Is this statement of the Heisenberg uncertainty principle correct?

Question

Is this correct?

The Heisenberg Uncertainty Principle is not a Principle or law of physics. It's one of many results you can work out from quantum theory with some math:

-- In quantum theory observables can be represented by Hermitian matrices.

-- If an observable of a system can be represented by a particular matrix at a particular instant, then all matrices of the same dimension represent observables of that system.

-- In a state specified by the vector |psi>, an observable X is sharp if and only if X|psi> = x|psi> for some real number x. In which case x is an eigenvalue of X and |psi> is an eigenvector of X.

Now let Y be any matrix that does not have |psi> among its eigenvectors. (For any vector, there exists an infinity of such matrices.)

If the actual state is |psi>, the observable Y cannot be sharp. (Because of the 'if and only if' above.)

EDIT: I'm trying to find out if this line of reasoning is correct. Those other questions don't address this.

Answer 1

Your statements about quantum mechanics are correct, but there's more that needs to be said to get to the Heisenberg uncertainty principle. Specifically, we need a lower bound on products of variances.

Fix a state $\left|\psi\right\rangle$. In this state, any linear operator $\hat{\mathcal{O}}$ on the Hilbert space (i.e. square matrix) has mean $\left\langle\hat{\mathcal{O}}\right\rangle:=\left\langle\psi\left|\hat{\mathcal{O}}\right|\psi\right\rangle$. Let $\hat{A},\,\hat{B}$ denote two operators for which $\hat{A},\,\hat{B},\,\hat{A}^2,\,\hat{B}^2$ have finite means in our chosen state.

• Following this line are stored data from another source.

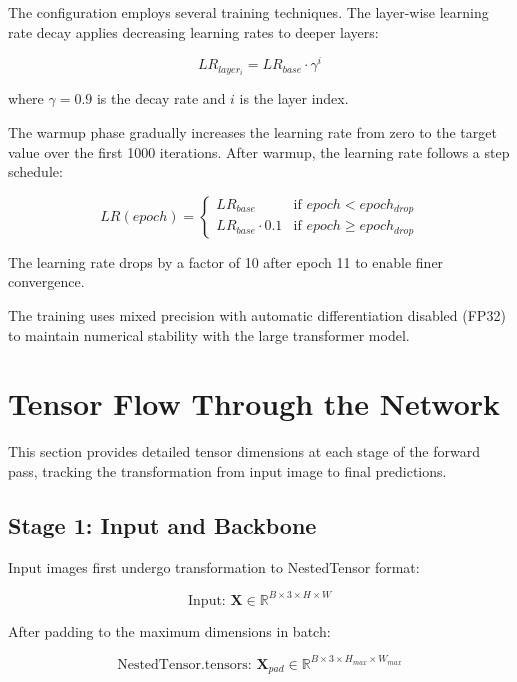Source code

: \documentclass[12pt,a4paper]{article}
\newcommand{\B}[1]{\mathbf{#1}}
\begin{document}
The configuration employs several training techniques. The layer-wise learning rate decay applies decreasing learning rates to deeper layers:

\begin{equation}
LR_{layer_i} = LR_{base} \cdot \gamma^{i}
\end{equation}

where $\gamma = 0.9$ is the decay rate and $i$ is the layer index.

The warmup phase gradually increases the learning rate from zero to the target value over the first 1000 iterations. After warmup, the learning rate follows a step schedule:

\begin{equation}
LR(epoch) = 
\begin{cases}
LR_{base} & \text{if } epoch < epoch_{drop} \\
LR_{base} \cdot 0.1 & \text{if } epoch \geq epoch_{drop}
\end{cases}
\end{equation}

The learning rate drops by a factor of 10 after epoch 11 to enable finer convergence.

The training uses mixed precision with automatic differentiation disabled (FP32) to maintain numerical stability with the large transformer model.

\section{Tensor Flow Through the Network}

This section provides detailed tensor dimensions at each stage of the forward pass, tracking the transformation from input image to final predictions.

\subsection{Stage 1: Input and Backbone}

Input images first undergo transformation to NestedTensor format:

\begin{equation}
\text{Input: } \B{X} \in \mathbb{R}^{B \times 3 \times H \times W}
\end{equation}

After padding to the maximum dimensions in batch:

\begin{equation}
\text{NestedTensor.tensors: } \B{X}_{pad} \in \mathbb{R}^{B \times 3 \times H_{max} \times W_{max}}
\end{equation}
\end{document}
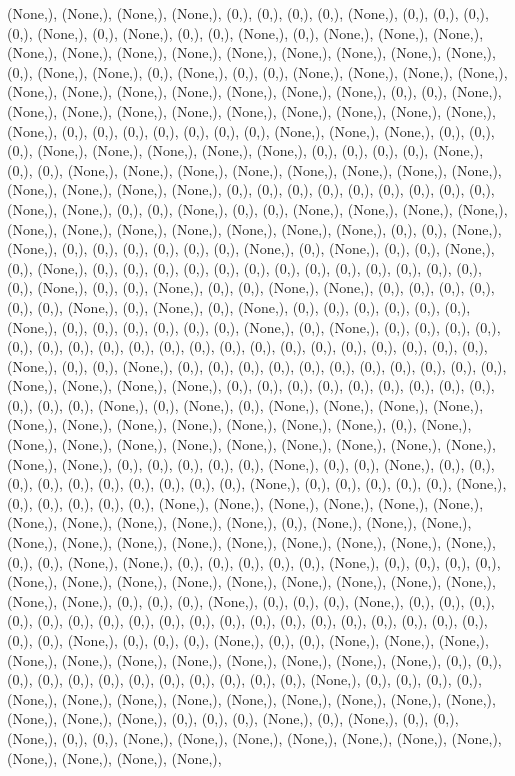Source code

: \documentclass{article}
\begin{document}
(None,), (None,), (None,), (None,), (0,), (0,), (0,), (0,), (None,), (0,), (0,), (0,), (0,), (None,), (0,), (None,), (0,), (0,), (None,), (0,), (None,), (None,), (None,), (None,), (None,), (None,), (None,), (None,), (None,), (None,), (None,), (None,), (0,), (None,), (None,), (0,), (None,), (0,), (0,), (None,), (None,), (None,), (None,), (None,), (None,), (None,), (None,), (None,), (None,), (None,), (0,), (0,), (None,), (None,), (None,), (None,), (None,), (None,), (None,), (None,), (None,), (None,), (None,), (0,), (0,), (0,), (0,), (0,), (0,), (0,), (None,), (None,), (None,), (0,), (0,), (0,), (None,), (None,), (None,), (None,), (None,), (0,), (0,), (0,), (0,), (None,), (0,), (0,), (None,), (None,), (None,), (None,), (None,), (None,), (None,), (None,), (None,), (None,), (None,), (None,), (0,), (0,), (0,), (0,), (0,), (0,), (0,), (0,), (0,), (None,), (None,), (0,), (0,), (None,), (0,), (0,), (None,), (None,), (None,), (None,), (None,), (None,), (None,), (None,), (None,), (None,), (None,), (0,), (0,), (None,), (None,), (0,), (0,), (0,), (0,), (0,), (0,), (None,), (0,), (None,), (0,), (0,), (None,), (0,), (None,), (0,), (0,), (0,), (0,), (0,), (0,), (0,), (0,), (0,), (0,), (0,), (0,), (0,), (0,), (None,), (0,), (0,), (None,), (0,), (0,), (None,), (None,), (0,), (0,), (0,), (0,), (0,), (0,), (None,), (0,), (None,), (0,), (None,), (0,), (0,), (0,), (0,), (0,), (0,), (None,), (0,), (0,), (0,), (0,), (0,), (0,), (None,), (0,), (None,), (0,), (0,), (0,), (0,), (0,), (0,), (0,), (0,), (0,), (0,), (0,), (0,), (0,), (0,), (0,), (0,), (0,), (0,), (0,), (0,), (None,), (0,), (0,), (None,), (0,), (0,), (0,), (0,), (0,), (0,), (0,), (0,), (0,), (0,), (0,), (None,), (None,), (None,), (None,), (0,), (0,), (0,), (0,), (0,), (0,), (0,), (0,), (0,), (0,), (0,), (0,), (None,), (0,), (None,), (0,), (None,), (None,), (None,), (None,), (None,), (None,), (None,), (None,), (None,), (None,), (None,), (0,), (None,), (None,), (None,), (None,), (None,), (None,), (None,), (None,), (None,), (None,), (None,), (None,), (0,), (0,), (0,), (0,), (0,), (None,), (0,), (0,), (None,), (0,), (0,), (0,), (0,), (0,), (0,), (0,), (0,), (0,), (0,), (None,), (0,), (0,), (0,), (0,), (0,), (None,), (0,), (0,), (0,), (0,), (0,), (None,), (None,), (None,), (None,), (None,), (None,), (None,), (None,), (None,), (None,), (None,), (0,), (None,), (None,), (None,), (None,), (None,), (None,), (None,), (None,), (None,), (None,), (None,), (None,), (0,), (0,), (None,), (None,), (0,), (0,), (0,), (0,), (0,), (None,), (0,), (0,), (0,), (0,), (None,), (None,), (None,), (None,), (None,), (None,), (None,), (None,), (None,), (None,), (None,), (0,), (0,), (0,), (None,), (0,), (0,), (0,), (None,), (0,), (0,), (0,), (0,), (0,), (0,), (0,), (0,), (0,), (0,), (0,), (0,), (0,), (0,), (0,), (0,), (0,), (0,), (0,), (0,), (0,), (None,), (0,), (0,), (0,), (None,), (0,), (0,), (None,), (None,), (None,), (None,), (None,), (None,), (None,), (None,), (None,), (None,), (None,), (0,), (0,), (0,), (0,), (0,), (0,), (0,), (0,), (0,), (0,), (0,), (0,), (None,), (0,), (0,), (0,), (0,), (None,), (None,), (None,), (None,), (None,), (None,), (None,), (None,), (None,), (None,), (None,), (None,), (0,), (0,), (0,), (None,), (0,), (None,), (0,), (0,), (None,), (0,), (0,), (None,), (None,), (None,), (None,), (None,), (None,), (None,), (None,), (None,), (None,), (None,), 
\end{document}

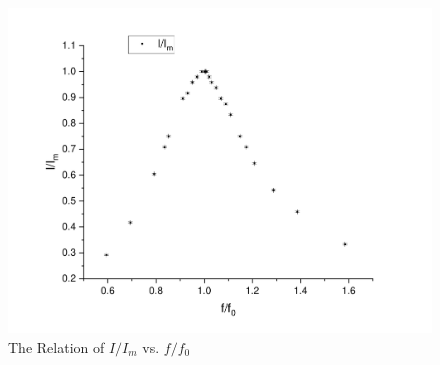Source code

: \documentclass{my_template}
\begin{document}
    \begin{figure}[H]
        \centering
        \includegraphics[width=\textwidth]{fig/Iandf.pdf}
        \caption{The Relation of $I/I_m$ vs. $f/f_0$}
        \label{fig:Iandf}
    \end{figure}
\end{document}
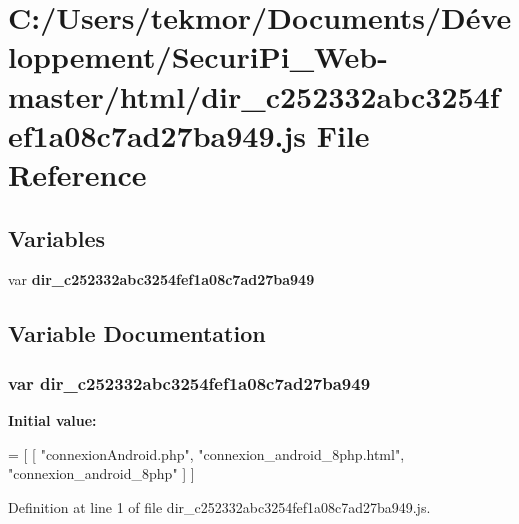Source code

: \section{C\+:/\+Users/tekmor/\+Documents/\+Développement/\+Securi\+Pi\+\_\+\+Web-\/master/html/dir\+\_\+c252332abc3254fef1a08c7ad27ba949.js File Reference}
\label{dir__c252332abc3254fef1a08c7ad27ba949_8js}
\subsection*{Variables}
\begin{DoxyCompactItemize}
\item 
var {\bf dir\+\_\+c252332abc3254fef1a08c7ad27ba949}
\end{DoxyCompactItemize}


\subsection{Variable Documentation}
\subsubsection[{dir\+\_\+c252332abc3254fef1a08c7ad27ba949}]{\setlength{\rightskip}{0pt plus 5cm}var dir\+\_\+c252332abc3254fef1a08c7ad27ba949}\label{dir__c252332abc3254fef1a08c7ad27ba949_8js_a32d74ff3cef51b81ccf1019302721132}
{\bfseries Initial value\+:}
\begin{DoxyCode}
=
[
    [ \textcolor{stringliteral}{"connexionAndroid.php"}, \textcolor{stringliteral}{"connexion\_android\_8php.html"}, \textcolor{stringliteral}{"connexion\_android\_8php"} ]
]
\end{DoxyCode}


Definition at line 1 of file dir\+\_\+c252332abc3254fef1a08c7ad27ba949.\+js.

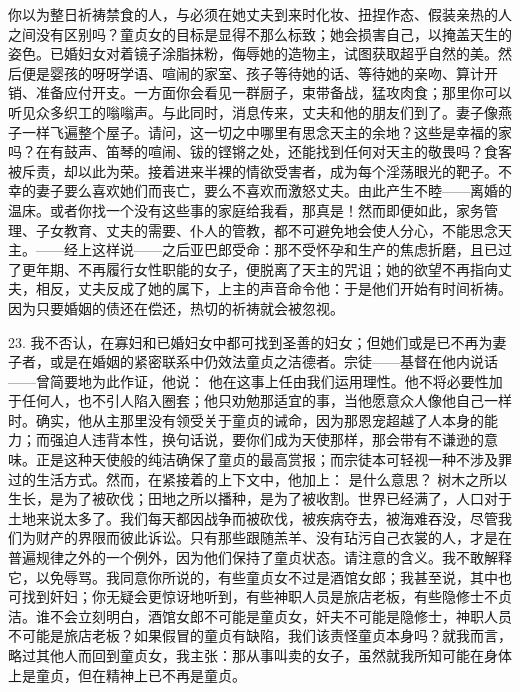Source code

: 你以为整日祈祷禁食的人，与必须在她丈夫到来时化妆、扭捏作态、假装亲热的人之间没有区别吗？童贞女的目标是显得不那么标致；她会损害自己，以掩盖天生的姿色。已婚妇女对着镜子涂脂抹粉，侮辱她的造物主，试图获取超乎自然的美。然后便是婴孩的呀呀学语、喧闹的家室、孩子等待她的话、等待她的亲吻、算计开销、准备应付开支。一方面你会看见一群厨子，束带备战，猛攻肉食；那里你可以听见众多织工的嗡嗡声。与此同时，消息传来，丈夫和他的朋友们到了。妻子像燕子一样飞遍整个屋子。请问，这一切之中哪里有思念天主的余地？这些是幸福的家吗？在有鼓声、笛琴的喧闹、钹的铿锵之处，还能找到任何对天主的敬畏吗？食客被斥责，却以此为荣。接着进来半裸的情欲受害者，成为每个淫荡眼光的靶子。不幸的妻子要么喜欢她们而丧亡，要么不喜欢而激怒丈夫。由此产生不睦——离婚的温床。或者你找一个没有这些事的家庭给我看，那真是！然而即便如此，家务管理、子女教育、丈夫的需要、仆人的管教，都不可避免地会使人分心，不能思念天主。——经上这样说——之后亚巴郎受命：那不受怀孕和生产的焦虑折磨，且已过了更年期、不再履行女性职能的女子，便脱离了天主的咒诅；她的欲望不再指向丈夫，相反，丈夫反成了她的属下，上主的声音命令他：于是他们开始有时间祈祷。因为只要婚姻的债还在偿还，热切的祈祷就会被忽视。\par

23. 我不否认，在寡妇和已婚妇女中都可找到圣善的妇女；但她们或是已不再为妻子者，或是在婚姻的紧密联系中仍效法童贞之洁德者。宗徒——基督在他内说话——曾简要地为此作证，他说：  他在这事上任由我们运用理性。他不将必要性加于任何人，也不引人陷入圈套；他只劝勉那适宜的事，当他愿意众人像他自己一样时。确实，他从主那里没有领受关于童贞的诫命，因为那恩宠超越了人本身的能力；而强迫人违背本性，换句话说，要你们成为天使那样，那会带有不谦逊的意味。正是这种天使般的纯洁确保了童贞的最高赏报；而宗徒本可轻视一种不涉及罪过的生活方式。然而，在紧接着的上下文中，他加上：  是什么意思？ 树木之所以生长，是为了被砍伐；田地之所以播种，是为了被收割。世界已经满了，人口对于土地来说太多了。我们每天都因战争而被砍伐，被疾病夺去，被海难吞没，尽管我们为财产的界限而彼此诉讼。只有那些跟随羔羊、没有玷污自己衣裳的人，才是在普遍规律之外的一个例外，因为他们保持了童贞状态。请注意的含义。我不敢解释它，以免辱骂。我同意你所说的，有些童贞女不过是酒馆女郎；我甚至说，其中也可找到奸妇；你无疑会更惊讶地听到，有些神职人员是旅店老板，有些隐修士不贞洁。谁不会立刻明白，酒馆女郎不可能是童贞女，奸夫不可能是隐修士，神职人员不可能是旅店老板？如果假冒的童贞有缺陷，我们该责怪童贞本身吗？就我而言，略过其他人而回到童贞女，我主张：那从事叫卖的女子，虽然就我所知可能在身体上是童贞，但在精神上已不再是童贞。\par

Then $\hat{A}$ has variance $\sigma_A^2=\left\langle\hat{A}^2\right\rangle-\left\langle\hat{A}\right\rangle^2$, and similarly with $B$.

The Cauchy-Schwarz inequality on the Hilbert space implies the Schrödinger uncertainty relation $$\sigma_A^2\sigma_B^2\geq\left|\frac{1}{2}\left\langle\left[\hat{A},\,\hat{B}\right]_+\right\rangle-\left\langle\hat{A}\right\rangle\left\langle\hat{B}\right\rangle\right|^2+\left|\frac{1}{2}\left\langle\left[\hat{A},\,\hat{B}\right]_-\right\rangle\right|^2$$(proven here), where $\left[\hat{A},\,\hat{B}\right]_\pm:=\hat{A}\hat{B}\pm\hat{B}\hat{A}$. From this we obtain the Robertson uncertainty relation $$\sigma_A\sigma_B\geq\left|\frac{1}{2}\left\langle\left[\hat{A},\,\hat{B}\right]_-\right\rangle\right|.$$

(Note: we call $\left[\hat{A},\,\hat{B}\right]_-$ a commutator, and may denote it $\left[\hat{A},\,\hat{B}\right]$. Similarly, we call $\left[\hat{A},\,\hat{B}\right]_+$ an anticommutator, and may denote it $\left\{\hat{A},\,\hat{B}\right\}$.)

If $\left[\hat{A},\,\hat{B}\right]_-$ is a nonzero multiple of the identity operator, we call $A,\,B$ conjugate variables, as happens for example with $A=x,\,B=p_x$. (I've not placed hats on $A,\,B$ here, because "they are conjugate variables" is actually a statement about the classical observables. You may wish to read how it's defined in terms of Lagrangian mechanics, Poisson brackets etc.) Conjugate variables have a positive lower bound on $\sigma_A\sigma_B$, so a state for which $\hat{A}$ has low variance is one for which $\hat{B}$ has high variance.